The invention relates to the field of voice translation, specifically to a bluetooth headset-based voice translation system and method.
With globalization of economy, exchanges between countries in business and life have become increasingly frequent, and international academic speeches are often held between countries. Due to different languages of different countries, a translation device is generally needed to communicate. In order to ensure confidentiality and convenience of the translation content, the translation device is often used with a pair of translation bluetooth headsets. Each of two parties in the communication wears a bluetooth headset. Each headset can collect voice signals, send the collected voice signals to a translation machine or cloud translation engine for translation, and finally send the translated voice signals to the other headset for playback. Although in most cases this method can achieve effective communication between two parties in different languages, this translation bluetooth headset has certain limitations. Usually, the two parties in communication are face to face and a distance between them is relatively small. For example, a pair of bluetooth headsets include a headset A and a headset B, and two persons in communication includes a person A and a person B, and the person A wears the headset A and the person B wears the headset B; when the person A is speaking, due to a close distance between the two, both of the headset A and the headset B can collect an audio signal of the person A. Since the translation machine or cloud translation engine cannot identify whether the audio signal is from the person A or the person B, the translation machine or cloud translation engine will recognize and translate any audio signal from the headset A and the headset B, that is, the translation machine or cloud translation engine will recognize and translate both the audio signal of the person A collected from the headset A and the audio signal of the person A collected from the headset B. Similarly, when only the person B is speaking, this situation will also occur, which can easily cause confusion in recognition and translation of the translation machine or cloud translation engine, resulting in inaccurate recognition and translation, affecting normal communication and exchanges, and also increase a large amount of unnecessary translation work, resulting in a waste of translation traffic resources.
An object of the present invention is to provide a bluetooth headset-based voice translation system to overcome defects and shortcomings of the related art.
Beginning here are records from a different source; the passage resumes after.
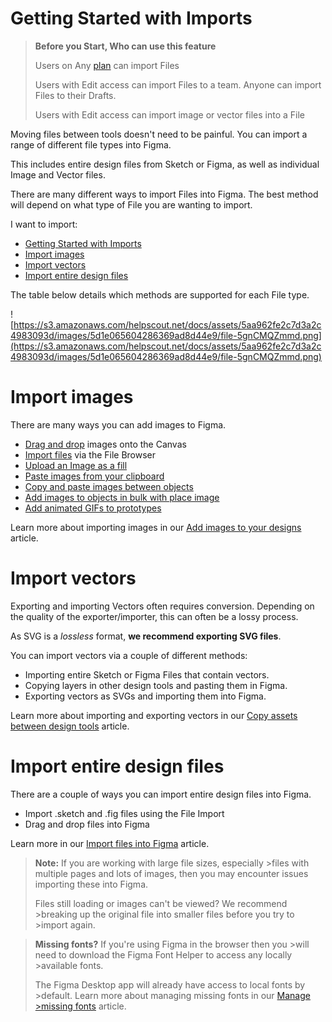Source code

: # Getting Started with Imports

>**Before you Start, Who can use this feature**
>
>Users on Any [plan](https://help.figma.com/article/>209-understanding-figmas-plans) can import Files
>
>Users with Edit access can import Files to a team. Anyone can import Files to their Drafts.
>
>Users with Edit access can import image or vector files into a File

Moving files between tools doesn't need to be painful. You can import a range of different file types into Figma.

This includes entire design files from Sketch or Figma, as well as individual Image and Vector files.

There are many different ways to import Files into Figma. The best method will depend on what type of File you are wanting to import.

I want to import:

- [Getting Started with Imports](#getting-started-with-imports)
- [Import images](#import-images)
- [Import vectors](#import-vectors)
- [Import entire design files](#import-entire-design-files)

The table below details which methods are supported for each File type.

![https://s3.amazonaws.com/helpscout.net/docs/assets/5aa962fe2c7d3a2c4983093d/images/5d1e065604286369ad8d44e9/file-5gnCMQZmmd.png](https://s3.amazonaws.com/helpscout.net/docs/assets/5aa962fe2c7d3a2c4983093d/images/5d1e065604286369ad8d44e9/file-5gnCMQZmmd.png)

# Import images

There are many ways you can add images to Figma.

*   [Drag and drop](https://help.figma.com/hc/en-us/articles/360040028034) images onto the Canvas
*   [Import files](https://help.figma.com/hc/en-us/articles/360041003114) via the File Browser
*   [Upload an Image as a fill](https://www.notion.so/hc/en-us/articles/360041090073)
*   [Paste images from your clipboard](https://www.notion.so/hc/en-us/articles/360040615014)
*   [Copy and paste images between objects](https://www.notion.so/hc/en-us/articles/360040615014)
*   [Add images to objects in bulk with place image](https://www.notion.so/hc/en-us/articles/360041089973)
*   [Add animated GIFs to prototypes](https://www.notion.so/hc/en-us/articles/360041486873)

Learn more about importing images in our [Add images to your designs](https://help.figma.com/hc/en-us/articles/360040028034) article.

# Import vectors

Exporting and importing Vectors often requires conversion. Depending on the quality of the exporter/importer, this can often be a lossy process.

As SVG is a _lossless_ format, **we recommend exporting SVG files**.

You can import vectors via a couple of different methods:

*   Importing entire Sketch or Figma Files that contain vectors.
*   Copying layers in other design tools and pasting them in Figma.
*   Exporting vectors as SVGs and importing them into Figma.

Learn more about importing and exporting vectors in our [Copy assets between design tools](https://help.figma.com/hc/en-us/articles/360040030374) article.

# Import entire design files

There are a couple of ways you can import entire design files into Figma.

*   Import .sketch and .fig files using the File Import
*   Drag and drop files into Figma

Learn more in our [Import files into Figma](https://help.figma.com/tbc) article.

>**Note:** If you are working with large file sizes, especially >files with multiple pages and lots of images, then you may encounter issues importing these into Figma.
>
>Files still loading or images can't be viewed? We recommend >breaking up the original file into smaller files before you try to >import again.

>**Missing fonts?** If you're using Figma in the browser then you >will need to download the Figma Font Helper to access any locally >available fonts.
>
>The Figma Desktop app will already have access to local fonts by >default. Learn more about managing missing fonts in our [Manage >missing fonts](https://help.figma.com/hc/en-us/articles/360039956994) article.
The system can identify a source of audio signals collected by two bluetooth headsets from which party of two parties in communication, and only send audio signals from a person wearing the headset to a translation machine or a cloud translation engine for voice recognition and translation. This solves confusion of voice recognition and translation, thereby making communication more effective; meanwhile, unnecessary voice recognition and translation are greatly reduced.
In order to achieve the above object, the present invention provides a bluetooth headset-based voice translation system, including:
According to one embodiment of the present invention, when the signal cross-correlation value of the first audio signal and the second audio signal is (0.7, 1), the first audio signal and the second audio signal are signals from the same sound source.
According to one embodiment of the present invention, when the first audio signal and the second audio signal are both from the user who wears the first translation bluetooth headset, the first gain factor G1 is set to 1, and the second gain factor G2 is set to 0; when the first audio signal and the second audio signal are both from the user who wears the second translation bluetooth headset, the first gain factor G1 is set to 0, and the second gain factor G2 is set to 1.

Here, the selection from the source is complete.